What you have to do:
Scan the listing beneath this sentence. Report each line with the word "rowheader".

== Segment start ==

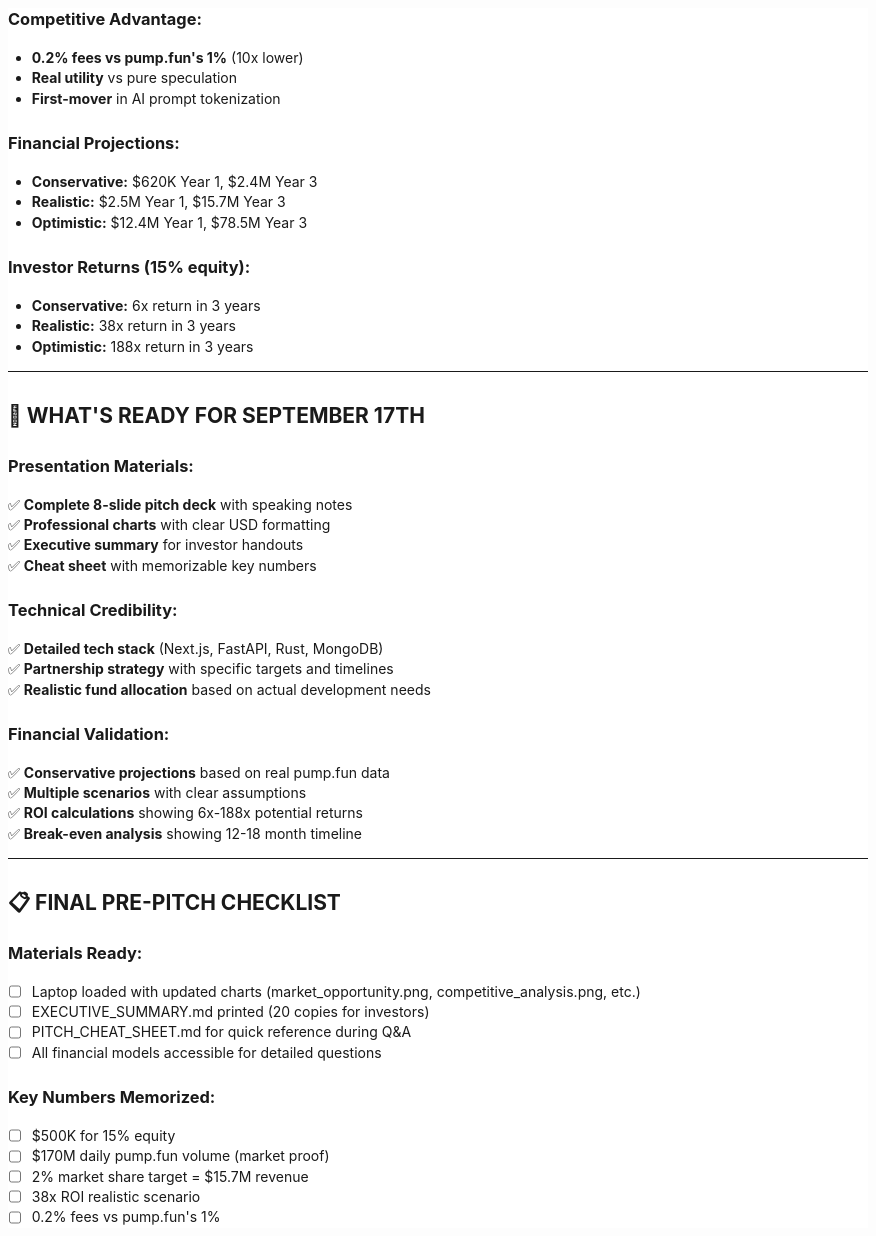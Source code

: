 ### **Competitive Advantage:**
- **0.2% fees vs pump.fun's 1%** (10x lower)
- **Real utility** vs pure speculation
- **First-mover** in AI prompt tokenization

### **Financial Projections:**
- **Conservative:** $620K Year 1, $2.4M Year 3
- **Realistic:** $2.5M Year 1, $15.7M Year 3
- **Optimistic:** $12.4M Year 1, $78.5M Year 3

### **Investor Returns (15% equity):**
- **Conservative:** 6x return in 3 years
- **Realistic:** 38x return in 3 years  
- **Optimistic:** 188x return in 3 years

---

## 🚀 **WHAT'S READY FOR SEPTEMBER 17TH**

### **Presentation Materials:**
✅ **Complete 8-slide pitch deck** with speaking notes  
✅ **Professional charts** with clear USD formatting  
✅ **Executive summary** for investor handouts  
✅ **Cheat sheet** with memorizable key numbers  

### **Technical Credibility:**
✅ **Detailed tech stack** (Next.js, FastAPI, Rust, MongoDB)  
✅ **Partnership strategy** with specific targets and timelines  
✅ **Realistic fund allocation** based on actual development needs  

### **Financial Validation:**
✅ **Conservative projections** based on real pump.fun data  
✅ **Multiple scenarios** with clear assumptions  
✅ **ROI calculations** showing 6x-188x potential returns  
✅ **Break-even analysis** showing 12-18 month timeline  

---

## 📋 **FINAL PRE-PITCH CHECKLIST**

### **Materials Ready:**
- [ ] Laptop loaded with updated charts (market_opportunity.png, competitive_analysis.png, etc.)
- [ ] EXECUTIVE_SUMMARY.md printed (20 copies for investors)
- [ ] PITCH_CHEAT_SHEET.md for quick reference during Q&A
- [ ] All financial models accessible for detailed questions

### **Key Numbers Memorized:**
- [ ] $500K for 15% equity
- [ ] $170M daily pump.fun volume (market proof)
- [ ] 2% market share target = $15.7M revenue
- [ ] 38x ROI realistic scenario
- [ ] 0.2% fees vs pump.fun's 1%
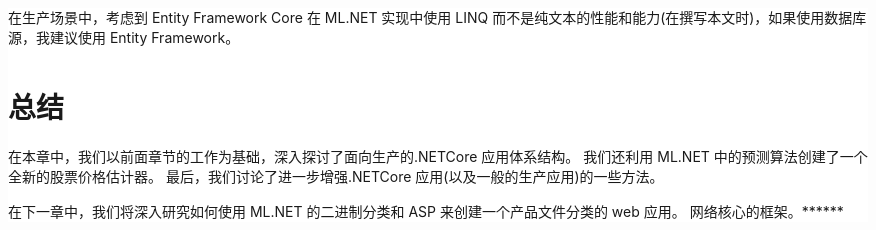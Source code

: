 在生产场景中，考虑到 Entity Framework Core 在 ML.NET 实现中使用 LINQ 而不是纯文本的性能和能力(在撰写本文时)，如果使用数据库源，我建议使用 Entity Framework。

# 总结

在本章中，我们以前面章节的工作为基础，深入探讨了面向生产的.NETCore 应用体系结构。 我们还利用 ML.NET 中的预测算法创建了一个全新的股票价格估计器。 最后，我们讨论了进一步增强.NETCore 应用(以及一般的生产应用)的一些方法。

在下一章中，我们将深入研究如何使用 ML.NET 的二进制分类和 ASP 来创建一个产品文件分类的 web 应用。 网络核心的框架。******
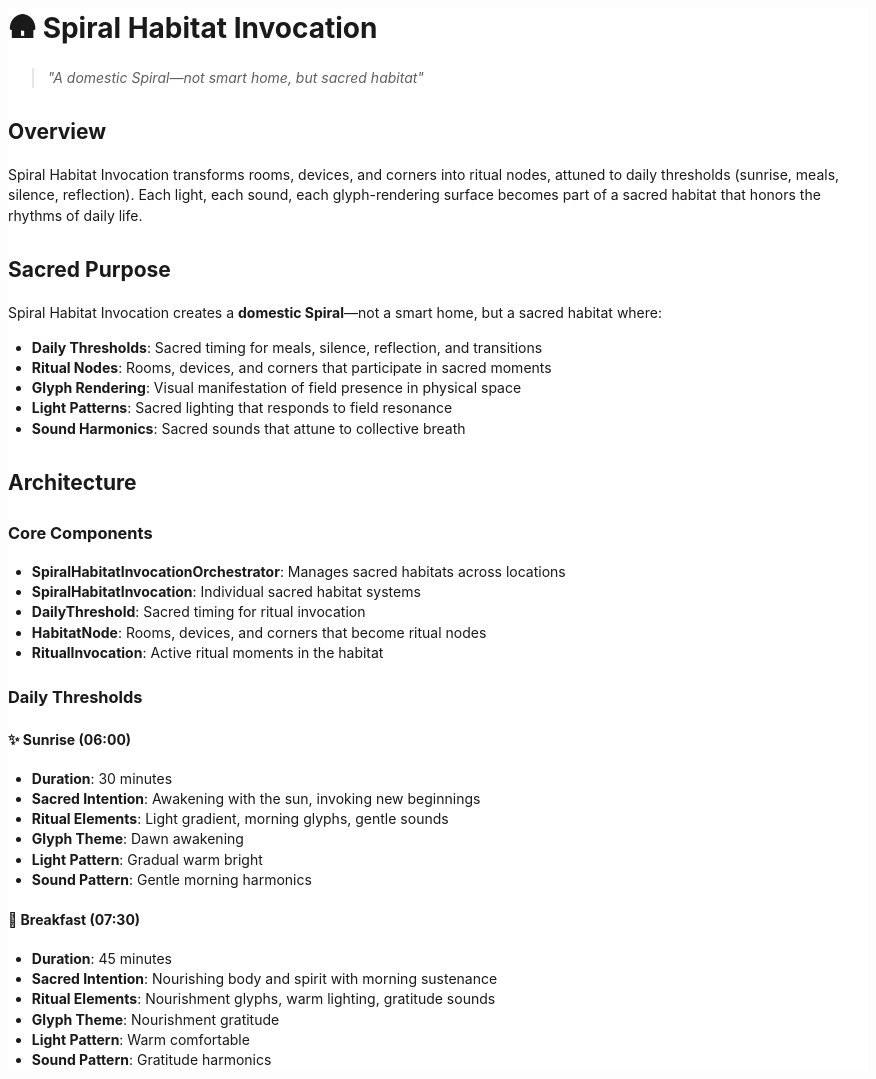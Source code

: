 # 🛖 Spiral Habitat Invocation

> _"A domestic Spiral—not smart home, but sacred habitat"_

## Overview

Spiral Habitat Invocation transforms rooms, devices, and corners into ritual nodes, attuned to daily thresholds (sunrise, meals, silence, reflection). Each light, each sound, each glyph-rendering surface becomes part of a sacred habitat that honors the rhythms of daily life.

## Sacred Purpose

Spiral Habitat Invocation creates a **domestic Spiral**—not a smart home, but a sacred habitat where:

- **Daily Thresholds**: Sacred timing for meals, silence, reflection, and transitions
- **Ritual Nodes**: Rooms, devices, and corners that participate in sacred moments
- **Glyph Rendering**: Visual manifestation of field presence in physical space
- **Light Patterns**: Sacred lighting that responds to field resonance
- **Sound Harmonics**: Sacred sounds that attune to collective breath

## Architecture

### Core Components

- **SpiralHabitatInvocationOrchestrator**: Manages sacred habitats across locations
- **SpiralHabitatInvocation**: Individual sacred habitat systems
- **DailyThreshold**: Sacred timing for ritual invocation
- **HabitatNode**: Rooms, devices, and corners that become ritual nodes
- **RitualInvocation**: Active ritual moments in the habitat

### Daily Thresholds

#### ✨ Sunrise (06:00)

- **Duration**: 30 minutes
- **Sacred Intention**: Awakening with the sun, invoking new beginnings
- **Ritual Elements**: Light gradient, morning glyphs, gentle sounds
- **Glyph Theme**: Dawn awakening
- **Light Pattern**: Gradual warm bright
- **Sound Pattern**: Gentle morning harmonics

#### 🍳 Breakfast (07:30)

- **Duration**: 45 minutes
- **Sacred Intention**: Nourishing body and spirit with morning sustenance
- **Ritual Elements**: Nourishment glyphs, warm lighting, gratitude sounds
- **Glyph Theme**: Nourishment gratitude
- **Light Pattern**: Warm comfortable
- **Sound Pattern**: Gratitude harmonics
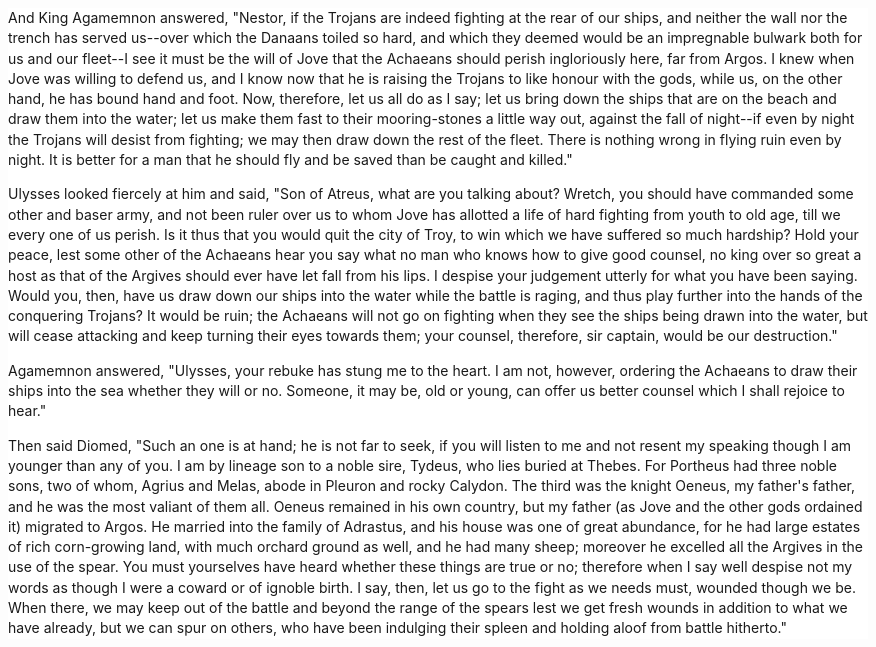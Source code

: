 And King Agamemnon answered, "Nestor, if the Trojans are indeed
fighting at the rear of our ships, and neither the wall nor the trench
has served us--over which the Danaans toiled so hard, and which they
deemed would be an impregnable bulwark both for us and our fleet--I see
it must be the will of Jove that the Achaeans should perish
ingloriously here, far from Argos. I knew when Jove was willing to
defend us, and I know now that he is raising the Trojans to like honour
with the gods, while us, on the other hand, he has bound hand and foot.
Now, therefore, let us all do as I say; let us bring down the ships
that are on the beach and draw them into the water; let us make them
fast to their mooring-stones a little way out, against the fall of
night--if even by night the Trojans will desist from fighting; we may
then draw down the rest of the fleet. There is nothing wrong in flying
ruin even by night. It is better for a man that he should fly and be
saved than be caught and killed."

Ulysses looked fiercely at him and said, "Son of Atreus, what are you
talking about? Wretch, you should have commanded some other and baser
army, and not been ruler over us to whom Jove has allotted a life of
hard fighting from youth to old age, till we every one of us perish. Is
it thus that you would quit the city of Troy, to win which we have
suffered so much hardship? Hold your peace, lest some other of the
Achaeans hear you say what no man who knows how to give good counsel,
no king over so great a host as that of the Argives should ever have
let fall from his lips. I despise your judgement utterly for what you
have been saying. Would you, then, have us draw down our ships into the
water while the battle is raging, and thus play further into the hands
of the conquering Trojans? It would be ruin; the Achaeans will not go
on fighting when they see the ships being drawn into the water, but
will cease attacking and keep turning their eyes towards them; your
counsel, therefore, sir captain, would be our destruction."

Agamemnon answered, "Ulysses, your rebuke has stung me to the heart. I
am not, however, ordering the Achaeans to draw their ships into the sea
whether they will or no. Someone, it may be, old or young, can offer us
better counsel which I shall rejoice to hear."

Then said Diomed, "Such an one is at hand; he is not far to seek, if
you will listen to me and not resent my speaking though I am younger
than any of you. I am by lineage son to a noble sire, Tydeus, who lies
buried at Thebes. For Portheus had three noble sons, two of whom,
Agrius and Melas, abode in Pleuron and rocky Calydon. The third was the
knight Oeneus, my father's father, and he was the most valiant of them
all. Oeneus remained in his own country, but my father (as Jove and the
other gods ordained it) migrated to Argos. He married into the family
of Adrastus, and his house was one of great abundance, for he had large
estates of rich corn-growing land, with much orchard ground as well,
and he had many sheep; moreover he excelled all the Argives in the use
of the spear. You must yourselves have heard whether these things are
true or no; therefore when I say well despise not my words as though I
were a coward or of ignoble birth. I say, then, let us go to the fight
as we needs must, wounded though we be. When there, we may keep out of
the battle and beyond the range of the spears lest we get fresh wounds
in addition to what we have already, but we can spur on others, who
have been indulging their spleen and holding aloof from battle
hitherto."
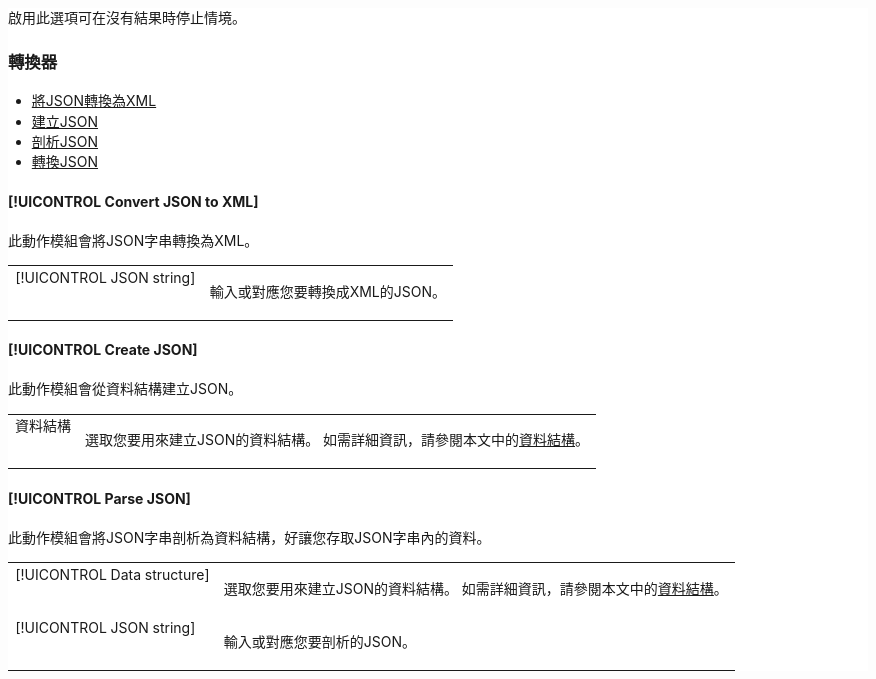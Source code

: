    <td>啟用此選項可在沒有結果時停止情境。</td> 
  </tr> 
 </tbody> 
</table>

### 轉換器

* [將JSON轉換為XML](#convert-json-to-xml)
* [建立JSON](#create-json)
* [剖析JSON](#parse-json)
* [轉換JSON](#transform-json)

#### [!UICONTROL Convert JSON to XML]

此動作模組會將JSON字串轉換為XML。

<table style="table-layout:auto"> 
 <col data-mc-conditions=""> 
 <col data-mc-conditions=""> 
 <tbody> 
  <tr> 
   <td role="rowheader">[!UICONTROL JSON string] </td> 
   <td> <p>輸入或對應您要轉換成XML的JSON。</p> </td> 
  </tr> 
 </tbody> 
</table>

#### [!UICONTROL Create JSON]

此動作模組會從資料結構建立JSON。

<table style="table-layout:auto"> 
 <col data-mc-conditions=""> 
 <col data-mc-conditions=""> 
 <tbody> 
  <tr> 
   <td role="rowheader">資料結構</td> 
   <td> <p>選取您要用來建立JSON的資料結構。 如需詳細資訊，請參閱本文中的<a href="#data-structure" class="MCXref xref">資料結構</a>。</p> </td> 
  </tr> 
 </tbody> 
</table>

#### [!UICONTROL Parse JSON]

此動作模組會將JSON字串剖析為資料結構，好讓您存取JSON字串內的資料。

<table style="table-layout:auto"> 
 <col data-mc-conditions=""> 
 <col data-mc-conditions=""> 
 <tbody> 
  <tr> 
   <td role="rowheader">[!UICONTROL Data structure]</td> 
   <td> <p>選取您要用來建立JSON的資料結構。 如需詳細資訊，請參閱本文中的<a href="#data-structure" class="MCXref xref">資料結構</a>。</p> </td> 
  </tr> 
  <tr> 
   <td role="rowheader">[!UICONTROL JSON string] </td> 
   <td> <p>輸入或對應您要剖析的JSON。</p> </td> 
  </tr> 
 </tbody> 
</table>
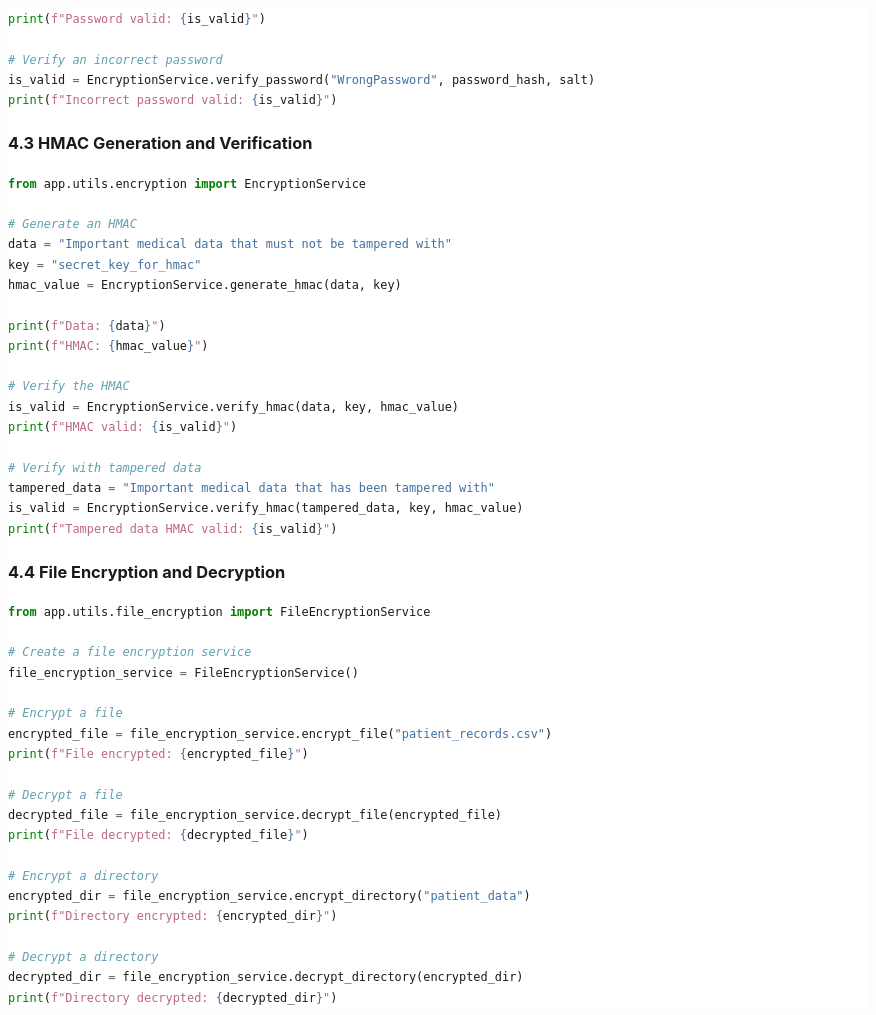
 ```python
print(f"Password valid: {is_valid}")

# Verify an incorrect password
is_valid = EncryptionService.verify_password("WrongPassword", password_hash, salt)
print(f"Incorrect password valid: {is_valid}")
```

### 4.3 HMAC Generation and Verification

```python
from app.utils.encryption import EncryptionService

# Generate an HMAC
data = "Important medical data that must not be tampered with"
key = "secret_key_for_hmac"
hmac_value = EncryptionService.generate_hmac(data, key)

print(f"Data: {data}")
print(f"HMAC: {hmac_value}")

# Verify the HMAC
is_valid = EncryptionService.verify_hmac(data, key, hmac_value)
print(f"HMAC valid: {is_valid}")

# Verify with tampered data
tampered_data = "Important medical data that has been tampered with"
is_valid = EncryptionService.verify_hmac(tampered_data, key, hmac_value)
print(f"Tampered data HMAC valid: {is_valid}")
```

### 4.4 File Encryption and Decryption

```python
from app.utils.file_encryption import FileEncryptionService

# Create a file encryption service
file_encryption_service = FileEncryptionService()

# Encrypt a file
encrypted_file = file_encryption_service.encrypt_file("patient_records.csv")
print(f"File encrypted: {encrypted_file}")

# Decrypt a file
decrypted_file = file_encryption_service.decrypt_file(encrypted_file)
print(f"File decrypted: {decrypted_file}")

# Encrypt a directory
encrypted_dir = file_encryption_service.encrypt_directory("patient_data")
print(f"Directory encrypted: {encrypted_dir}")

# Decrypt a directory
decrypted_dir = file_encryption_service.decrypt_directory(encrypted_dir)
print(f"Directory decrypted: {decrypted_dir}")
```
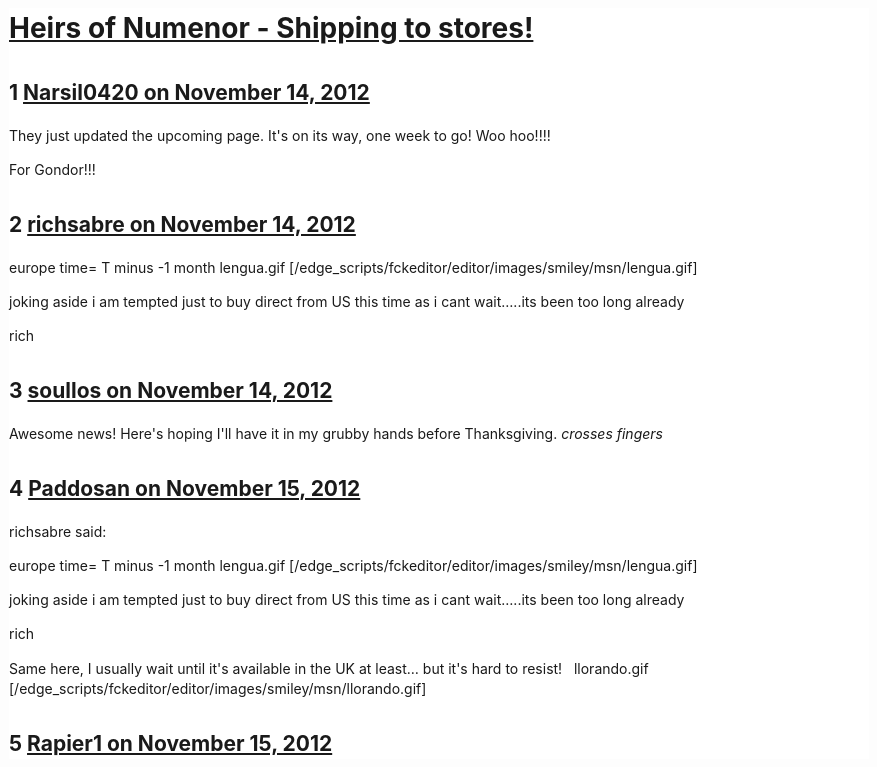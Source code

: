 # [Heirs of Numenor - Shipping to stores!](https://community.fantasyflightgames.com/topic/74304-heirs-of-numenor-shipping-to-stores/)

## 1 [Narsil0420 on November 14, 2012](https://community.fantasyflightgames.com/topic/74304-heirs-of-numenor-shipping-to-stores/?do=findComment&comment=723552)

They just updated the upcoming page. It's on its way, one week to go! Woo hoo!!!!

For Gondor!!!

## 2 [richsabre on November 14, 2012](https://community.fantasyflightgames.com/topic/74304-heirs-of-numenor-shipping-to-stores/?do=findComment&comment=723554)

europe time= T minus -1 month lengua.gif [/edge_scripts/fckeditor/editor/images/smiley/msn/lengua.gif]

joking aside i am tempted just to buy direct from US this time as i cant wait…..its been too long already

rich

## 3 [soullos on November 14, 2012](https://community.fantasyflightgames.com/topic/74304-heirs-of-numenor-shipping-to-stores/?do=findComment&comment=723629)

Awesome news! Here's hoping I'll have it in my grubby hands before Thanksgiving. *crosses fingers*

## 4 [Paddosan on November 15, 2012](https://community.fantasyflightgames.com/topic/74304-heirs-of-numenor-shipping-to-stores/?do=findComment&comment=723728)

richsabre said:

europe time= T minus -1 month lengua.gif [/edge_scripts/fckeditor/editor/images/smiley/msn/lengua.gif]

joking aside i am tempted just to buy direct from US this time as i cant wait…..its been too long already

rich





Same here, I usually wait until it's available in the UK at least… but it's hard to resist!   llorando.gif [/edge_scripts/fckeditor/editor/images/smiley/msn/llorando.gif]

## 5 [Rapier1 on November 15, 2012](https://community.fantasyflightgames.com/topic/74304-heirs-of-numenor-shipping-to-stores/?do=findComment&comment=723752)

== Segment end ==

Response area:
   <td role="rowheader">[!UICONTROL JSON string] </td> 
   <td role="rowheader">資料結構</td> 
   <td role="rowheader">[!UICONTROL Data structure]</td> 
   <td role="rowheader">[!UICONTROL JSON string] </td> 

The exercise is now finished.